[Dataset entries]
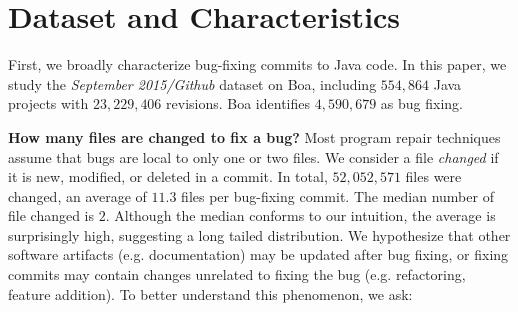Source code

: \documentclass{sig-alternate-05-2015}
\begin{document}
\section{Dataset and Characteristics}

First, we broadly characterize bug-fixing commits to Java code.  In this paper,
we study the \emph{September 2015/Github} dataset on Boa, including $554,864$
Java projects with $23,229,406$ revisions. Boa identifies $4,590,679$ as bug
fixing.

\vspace{1ex}
\noindent\textbf{How many files are changed to fix a bug?}
%
Most
program repair techniques assume that bugs are local to only one or two files.
We consider a file \emph{changed} if it is new, modified, or deleted in a commit. In
total, $52,052,571$ files were changed, an average of $11.3$ files per
bug-fixing commit. The median number of file changed is $2$.  Although the median
conforms to our intuition, the average is surprisingly high, suggesting a long
tailed distribution.   We hypothesize that
other software artifacts (e.g.  documentation) may be updated
after bug  fixing, or fixing commits may contain changes unrelated to fixing
the bug (e.g.  refactoring, feature addition).  To better understand this
phenomenon, we ask:
\end{document}
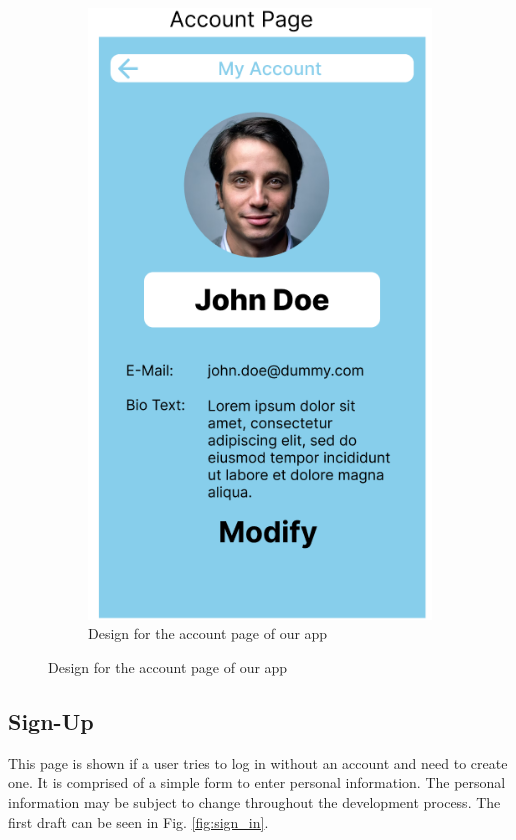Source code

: \begin{figure}
\begin{subfigure}[T]{0.4\linewidth}
		\includegraphics[width=\linewidth]{figures/account.png}
		\caption{Design for the account page of our app}
		\label{fig:account}
	\end{subfigure}
\end{figure}

\subsection*{Sign-Up}
This page is shown if a user tries to log in without an account and need to create one. It is comprised of a simple form to enter personal information. The personal information may be subject to change throughout the development process. The first draft can be seen in Fig. \ref{fig:sign_in}.

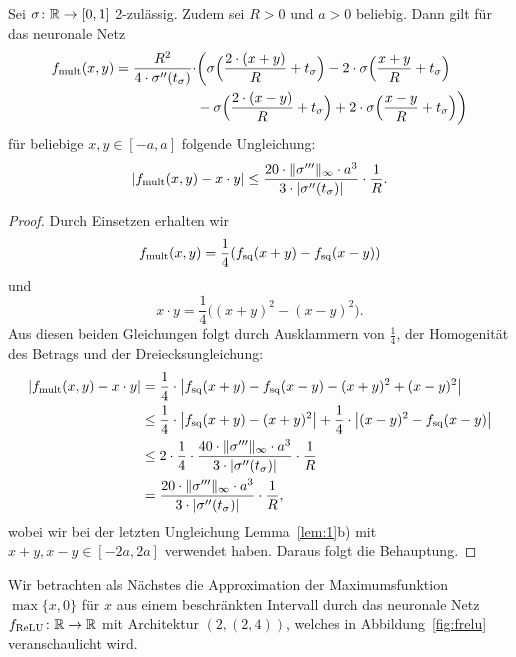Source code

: \begin{lem}
  \label{lem:2}
  Sei $\sigma \colon \mathbb{R} \to [0, 1]$ 2-zulässig. Zudem sei $R > 0$ und $a > 0$ beliebig. Dann gilt für das neuronale Netz
  \begin{equation*}
  	\begin{split}
  	f_{\mathrm{mult}}(x, y) = \frac{R^2}{4 \cdot \sigma''(t_{\sigma})} \cdot & \bigg(\sigma\Big(\frac{2 \cdot (x + y)}{R} + t_{\sigma} \Big) - 2 \cdot \sigma\Big(\frac{x + y}{R} + t_{\sigma}\Big) \\
  	& - \sigma \Big(\frac{2 \cdot (x - y)}{R} + t_{\sigma} \Big) + 2 \cdot \sigma \Big(\frac{x - y}{R} + t_{\sigma} \Big) \bigg)
  	\end{split}
  	\end{equation*}
  	für beliebige $x, y \in [-a, a]$ folgende Ungleichung:
  	$$|f_{\mathrm{mult}}(x, y) - x \cdot y| \leq \frac{20 \cdot \|\sigma'''\|_{\infty} \cdot a ^3}{3 \cdot |\sigma''(t_{\sigma})|} \cdot \frac{1}{R}.$$
  \end{lem}
  \begin{proof}
  Durch Einsetzen erhalten wir $$f_{\mathrm{mult}}(x,y) = \frac{1}{4}(f_{\mathrm{sq}}(x + y) - f_{\mathrm{sq}}(x - y))$$ und $$x \cdot y = \frac{1}{4}\big((x + y)^2 - (x - y)^2\big).$$
  Aus diesen beiden Gleichungen folgt durch Ausklammern von $\frac{1}{4}$, der Homogenität des Betrags und der Dreiecksungleichung:
  \begin{equation*}
  \begin{split}
  |f_{\mathrm{mult}}(x, y) - x \cdot y| & = \frac{1}{4} \cdot \big|f_{\mathrm{sq}}(x + y) - f_{\mathrm{sq}}(x - y) - (x + y)^2 + (x - y)^2\big| \\
  & \leq \frac{1}{4} \cdot \big|f_{\mathrm{sq}}(x + y) - (x + y)^2\big| + \frac{1}{4}\cdot\big| (x - y)^2 - f_{\mathrm{sq}}(x - y)\big| \\
  & \leq 2 \cdot \frac{1}{4} \cdot \frac{40 \cdot \|\sigma'''\|_{\infty} \cdot a^3}{3 \cdot |\sigma''(t_{\sigma})|} \cdot \frac{1}{R} \\
  & = \frac{20 \cdot \|\sigma'''\|_{\infty} \cdot a ^3}{3 \cdot |\sigma''(t_{\sigma})|} \cdot \frac{1}{R},
  \end{split}
\end{equation*}   
wobei wir bei der letzten Ungleichung Lemma~\ref{lem:1}b) mit $x + y, x - y \in [-2a, 2a]$ verwendet haben. Daraus folgt die Behauptung.
  \end{proof}
Wir betrachten als Nächstes die Approximation der Maximumsfunktion $\max\{x, 0\}$ für $x$ aus einem beschränkten Intervall durch das neuronale Netz $f_{\mathrm{ReLU}}\colon \mathbb{R} \to \mathbb{R}$ mit Architektur $(2,(2,4))$, welches in Abbildung~\ref{fig:frelu} veranschaulicht wird.

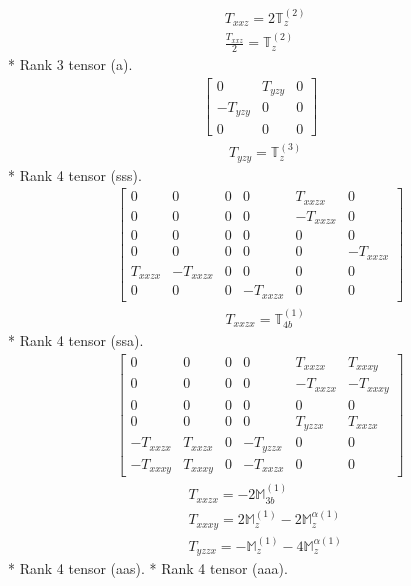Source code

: \documentclass[fleqn,8pt,landscape]{jsarticle}
\begin{document}
\begin{align*}
& T_{xxz} = 2 \mathbb{T}_{z}^{(2)} \\
& \frac{T_{xxz}}{2} = \mathbb{T}_{z}^{(2)}
\end{align*}
* Rank 3 tensor (a).
\begin{align*}
\begin{bmatrix} 0 & T_{yzy} & 0 \\ - T_{yzy} & 0 & 0 \\ 0 & 0 & 0 \end{bmatrix}
\end{align*}
\begin{align*}
& T_{yzy} = \mathbb{T}_{z}^{(3)}
\end{align*}
* Rank 4 tensor (sss).
\begin{align*}
\begin{bmatrix} 0 & 0 & 0 & 0 & T_{xxzx} & 0 \\ 0 & 0 & 0 & 0 & - T_{xxzx} & 0 \\ 0 & 0 & 0 & 0 & 0 & 0 \\ 0 & 0 & 0 & 0 & 0 & - T_{xxzx} \\ T_{xxzx} & - T_{xxzx} & 0 & 0 & 0 & 0 \\ 0 & 0 & 0 & - T_{xxzx} & 0 & 0 \end{bmatrix}
\end{align*}
\begin{align*}
& T_{xxzx} = \mathbb{T}_{4b}^{(1)}
\end{align*}
* Rank 4 tensor (ssa).
\begin{align*}
\begin{bmatrix} 0 & 0 & 0 & 0 & T_{xxzx} & T_{xxxy} \\ 0 & 0 & 0 & 0 & - T_{xxzx} & - T_{xxxy} \\ 0 & 0 & 0 & 0 & 0 & 0 \\ 0 & 0 & 0 & 0 & T_{yzzx} & T_{xxzx} \\ - T_{xxzx} & T_{xxzx} & 0 & - T_{yzzx} & 0 & 0 \\ - T_{xxxy} & T_{xxxy} & 0 & - T_{xxzx} & 0 & 0 \end{bmatrix}
\end{align*}
\begin{align*}
& T_{xxzx} = - 2 \mathbb{M}_{3b}^{(1)} \\
& T_{xxxy} = 2 \mathbb{M}_{z}^{(1)} - 2 \mathbb{M}_{z}^{\alpha(1)} \\
& T_{yzzx} = - \mathbb{M}_{z}^{(1)} - 4 \mathbb{M}_{z}^{\alpha(1)}
\end{align*}
* Rank 4 tensor (aas).
* Rank 4 tensor (aaa).
\end{document}
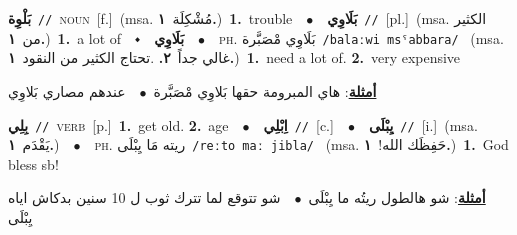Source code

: \documentclass[10pt,a4paper,twoside]{article} %
\begin{document}
\begin{multicols}{2}
{\setlength\topsep{0pt}\textbf{\foreignlanguage{arabic}{بَلْوِة}}\ {\color{gray}\texttt{//}\color{black}}\ \textsc{noun}\ [f.]\ \color{gray}(msa. \foreignlanguage{arabic}{مُشْكِلَة}~\foreignlanguage{arabic}{\textbf{١.}})\color{black}\ \textbf{1.}~trouble\ \ $\bullet$\ \ \setlength\topsep{0pt}\textbf{\foreignlanguage{arabic}{بَلَاوِي}}\ {\color{gray}\texttt{//}\color{black}}\ [pl.]\ \color{gray}(msa. \foreignlanguage{arabic}{الكثير من}~\foreignlanguage{arabic}{\textbf{١.}})\color{black}\ \textbf{1.}~a lot of\ \ $\smblkdiamond$\ \ \setlength\topsep{0pt}\textbf{\foreignlanguage{arabic}{بَلَاوِي}}\ \ $\bullet$\ \ \textsc{ph.} \color{gray} \foreignlanguage{arabic}{بَلَاوِي مْصَبَّرة}\color{black}\ {\color{gray}\texttt{/{\sffamily balaːwi msˤabbara}/}\color{black}}\ \color{gray} (msa. \foreignlanguage{arabic}{غالي جداً}~\foreignlanguage{arabic}{\textbf{٢.}}  .\foreignlanguage{arabic}{تحتاج الكثير من النقود}~\foreignlanguage{arabic}{\textbf{١.}})\color{black}\ \textbf{1.}~need a lot of.  \textbf{2.}~very expensive\  \begin{flushright}\color{gray}\foreignlanguage{arabic}{\textbf{\underline{\foreignlanguage{arabic}{أمثلة}}}: هاي المبرومة حقها بَلاوِي مْصَبَّرة\ $\bullet$\ \  عندهم مصاري بَلاوِي}\end{flushright}\color{black}} \vspace{2mm}

{\setlength\topsep{0pt}\textbf{\foreignlanguage{arabic}{بِلِي}}\ {\color{gray}\texttt{//}\color{black}}\ \textsc{verb}\ [p.]\ \textbf{1.}~get old.  \textbf{2.}~age\ \ $\bullet$\ \ \setlength\topsep{0pt}\textbf{\foreignlanguage{arabic}{اِبْلِي}}\ {\color{gray}\texttt{//}\color{black}}\ [c.]\ \ $\bullet$\ \ \setlength\topsep{0pt}\textbf{\foreignlanguage{arabic}{يِبْلَى}}\ {\color{gray}\texttt{//}\color{black}}\ [i.]\ \color{gray}(msa. \foreignlanguage{arabic}{يَقْدَم}~\foreignlanguage{arabic}{\textbf{١.}})\color{black}\ \ $\bullet$\ \ \textsc{ph.} \color{gray} \foreignlanguage{arabic}{ريته مَا يِبْلَى}\color{black}\ {\color{gray}\texttt{/{\sffamily reːto maː jibla}/}\color{black}}\ \color{gray} (msa. \foreignlanguage{arabic}{حَفِظَك الله!}~\foreignlanguage{arabic}{\textbf{١.}})\color{black}\ \textbf{1.}~God bless sb!\  \begin{flushright}\color{gray}\foreignlanguage{arabic}{\textbf{\underline{\foreignlanguage{arabic}{أمثلة}}}: شو هالطول ريتُه ما يِبْلَى\ $\bullet$\ \  شو تتوقع لما تترك ثوب ل 10 سنين بدكاش اياه يِبْلَى}\end{flushright}\color{black}} \vspace{2mm}


\end{multicols}
\end{document}
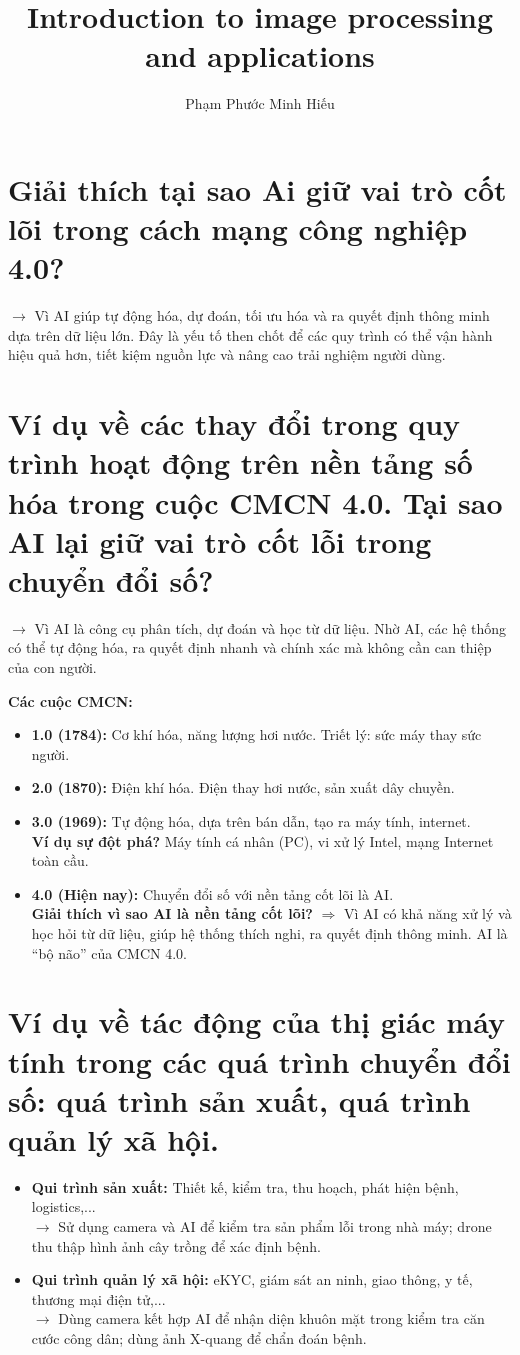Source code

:\documentclass[12pt]{article}
\title{Introduction to image processing and applications}
\author{Phạm Phước Minh Hiếu}
\begin{document}
	\section{Giải thích tại sao Ai giữ vai trò cốt lõi trong cách mạng công nghiệp 4.0?}
	
	$\rightarrow$ Vì AI giúp tự động hóa, dự đoán, tối ưu hóa và ra quyết định thông minh dựa trên dữ liệu lớn. Đây là yếu tố then chốt để các quy trình có thể vận hành hiệu quả hơn, tiết kiệm nguồn lực và nâng cao trải nghiệm người dùng.
	
	\section{Ví dụ về các thay đổi trong quy trình hoạt động trên nền tảng số hóa trong cuộc CMCN 4.0. Tại sao AI lại giữ vai trò cốt lỗi trong chuyển đổi số?}
	
	$\rightarrow$ Vì AI là công cụ phân tích, dự đoán và học từ dữ liệu. Nhờ AI, các hệ thống có thể tự động hóa, ra quyết định nhanh và chính xác mà không cần can thiệp của con người.
	
	\textbf{Các cuộc CMCN:}
	\begin{itemize}
	\item \textbf{1.0 (1784):} Cơ khí hóa, năng lượng hơi nước. Triết lý: sức máy thay sức người.
	\item \textbf{2.0 (1870):} Điện khí hóa. Điện thay hơi nước, sản xuất dây chuyền.
	\item \textbf{3.0 (1969):} Tự động hóa, dựa trên bán dẫn, tạo ra máy tính, internet.\\
	\textbf{Ví dụ sự đột phá?} Máy tính cá nhân (PC), vi xử lý Intel, mạng Internet toàn cầu.
	\item \textbf{4.0 (Hiện nay):} Chuyển đổi số với nền tảng cốt lõi là AI.\\
	\textbf{Giải thích vì sao AI là nền tảng cốt lõi?} $\Rightarrow$ Vì AI có khả năng xử lý và học hỏi từ dữ liệu, giúp hệ thống thích nghi, ra quyết định thông minh. AI là “bộ não” của CMCN 4.0.
	\end{itemize}
	
	\section{Ví dụ về tác động của thị giác máy tính trong các quá trình chuyển đổi số: quá trình sản xuất, quá trình quản lý xã hội. }
	
	\begin{itemize}
	\item \textbf{Qui trình sản xuất:} Thiết kế, kiểm tra, thu hoạch, phát hiện bệnh, logistics,...\\
	$\rightarrow$ Sử dụng camera và AI để kiểm tra sản phẩm lỗi trong nhà máy; drone thu thập hình ảnh cây trồng để xác định bệnh.
	
	\item \textbf{Qui trình quản lý xã hội:} eKYC, giám sát an ninh, giao thông, y tế, thương mại điện tử,...\\
	$\rightarrow$ Dùng camera kết hợp AI để nhận diện khuôn mặt trong kiểm tra căn cước công dân; dùng ảnh X-quang để chẩn đoán bệnh.
	\end{itemize}
	
\end{document}

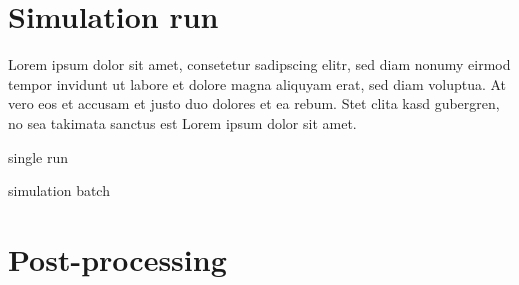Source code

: \section{Simulation run} \label{sec:simulation_run}
Lorem ipsum dolor sit amet, consetetur sadipscing elitr, sed diam nonumy eirmod tempor invidunt ut labore et dolore magna aliquyam erat, sed diam voluptua. At vero eos et accusam et justo duo dolores et ea rebum. Stet clita kasd gubergren, no sea takimata sanctus est Lorem ipsum dolor sit amet.
\begin{description}
  \item single run
  \item simulation batch
\end{description}




\section{Post-processing} \label{sec:post_processing}
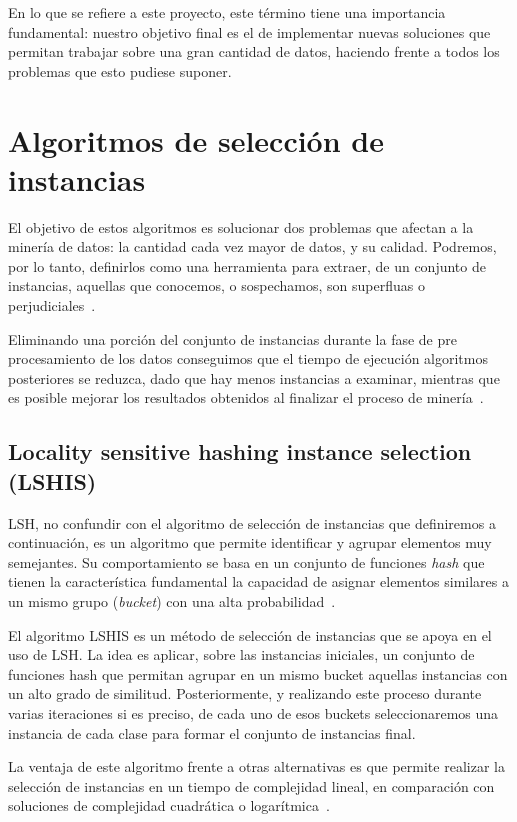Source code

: En lo que se refiere a este proyecto, este término tiene una importancia fundamental: nuestro objetivo final es el de implementar nuevas soluciones que permitan trabajar sobre una gran cantidad de datos, haciendo frente a todos los problemas que esto pudiese suponer.

\section{Algoritmos de selección de instancias}\label{sec:DefAlgSel}

El objetivo de estos algoritmos es solucionar dos problemas que afectan a la minería de datos: la cantidad cada vez mayor de datos, y su calidad. Podremos, por lo tanto,  definirlos como una herramienta para extraer, de un conjunto de instancias, aquellas que conocemos, o sospechamos, son superfluas o perjudiciales~\cite{IntroInstanceSelect}.

Eliminando una porción del conjunto de instancias durante la fase de pre procesamiento de los datos conseguimos que el tiempo de ejecución algoritmos posteriores se reduzca, dado que hay menos instancias a examinar, mientras que es posible mejorar los resultados obtenidos al finalizar el proceso de minería~\cite{IntroInstanceSelect}.

\subsection{Locality sensitive hashing instance selection (LSHIS)}\label{sec:defLSHIS}

LSH, no confundir con el algoritmo de selección de instancias que definiremos a continuación, es un algoritmo que permite identificar y agrupar elementos muy semejantes. Su comportamiento se basa en un conjunto de funciones \textit{hash} que tienen la característica fundamental la capacidad de asignar elementos similares a un mismo grupo (\textit{bucket}) con una alta probabilidad~\cite{LSHISPaper}.

El algoritmo LSHIS es un método de selección de instancias que se apoya en el uso de LSH. La idea es aplicar, sobre las instancias iniciales, un conjunto de funciones hash que permitan agrupar en un mismo bucket aquellas instancias con un alto grado de similitud. Posteriormente, y realizando este proceso durante varias iteraciones si es preciso, de cada uno de esos buckets seleccionaremos una instancia de cada clase para formar el conjunto de instancias final. 

La ventaja de este algoritmo frente a otras alternativas es que permite realizar la selección de instancias en un tiempo de complejidad lineal, en comparación con soluciones de complejidad cuadrática o logarítmica~\cite{LSHISPaper}.


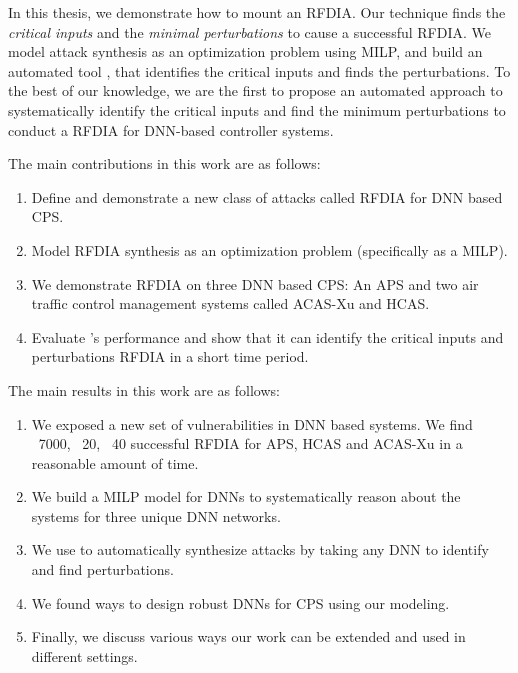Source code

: In this thesis, we demonstrate how to mount an  \ac{RFDIA}.
Our technique finds the \textit{critical inputs} and the \textit{minimal perturbations} to cause a successful \ac{RFDIA}. 
We model attack synthesis as an optimization problem using \ac{MILP}, and build an automated tool \tool, that identifies the critical inputs and finds the perturbations.
To the best of our knowledge, we are the first to  propose an automated approach to systematically identify the critical inputs and find the minimum perturbations to conduct a \ac{RFDIA} for DNN-based controller systems.

The main contributions in this work are as follows:

\begin{enumerate}
	\item Define and demonstrate a new class of attacks called \ac{RFDIA} for \ac{DNN} based \ac{CPS}. 
	\item Model \ac{RFDIA} synthesis as an optimization problem (specifically as a \ac{MILP}). 
	\item We demonstrate \ac{RFDIA} on three \ac{DNN} based \ac{CPS}:  An \ac{APS} and two air traffic control management systems called \ac{ACAS-Xu} and \ac{HCAS}.
	\item Evaluate \tool's performance and show that it can identify the critical inputs and perturbations \ac{RFDIA} in a short time period.  
\end{enumerate}

The main results in this work are as follows:

\begin{enumerate}
	\item We exposed a new set of vulnerabilities in \ac{DNN} based systems. 
	 We find ~7000, ~20, ~40 successful \ac{RFDIA} for \ac{APS}, \ac{HCAS} and \ac{ACAS-Xu} in a reasonable amount of time. 
	\item We build a \ac{MILP} model for \ac{DNN}s to systematically reason about the systems for three unique \ac{DNN} networks. 
	\item We use \tool to automatically synthesize attacks by taking any \ac{DNN} to identify and find perturbations. 
	\item We found ways to design robust \ac{DNN}s for \ac{CPS} using our modeling. 
	\item Finally, we discuss various ways our work can be extended and used in different settings. 
\end{enumerate}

* TASK DETAILS *
Scan the records above for the lines holding "to image processing" and "về các thay". Transcribe those two and every line between them word for word, and no others.

* SOLVED PROBLEM *
\title{Introduction to image processing and applications}
\author{Phạm Phước Minh Hiếu}
\begin{document}
	\section{Giải thích tại sao Ai giữ vai trò cốt lõi trong cách mạng công nghiệp 4.0?}
	
	$\rightarrow$ Vì AI giúp tự động hóa, dự đoán, tối ưu hóa và ra quyết định thông minh dựa trên dữ liệu lớn. Đây là yếu tố then chốt để các quy trình có thể vận hành hiệu quả hơn, tiết kiệm nguồn lực và nâng cao trải nghiệm người dùng.
	
	\section{Ví dụ về các thay đổi trong quy trình hoạt động trên nền tảng số hóa trong cuộc CMCN 4.0. Tại sao AI lại giữ vai trò cốt lỗi trong chuyển đổi số?}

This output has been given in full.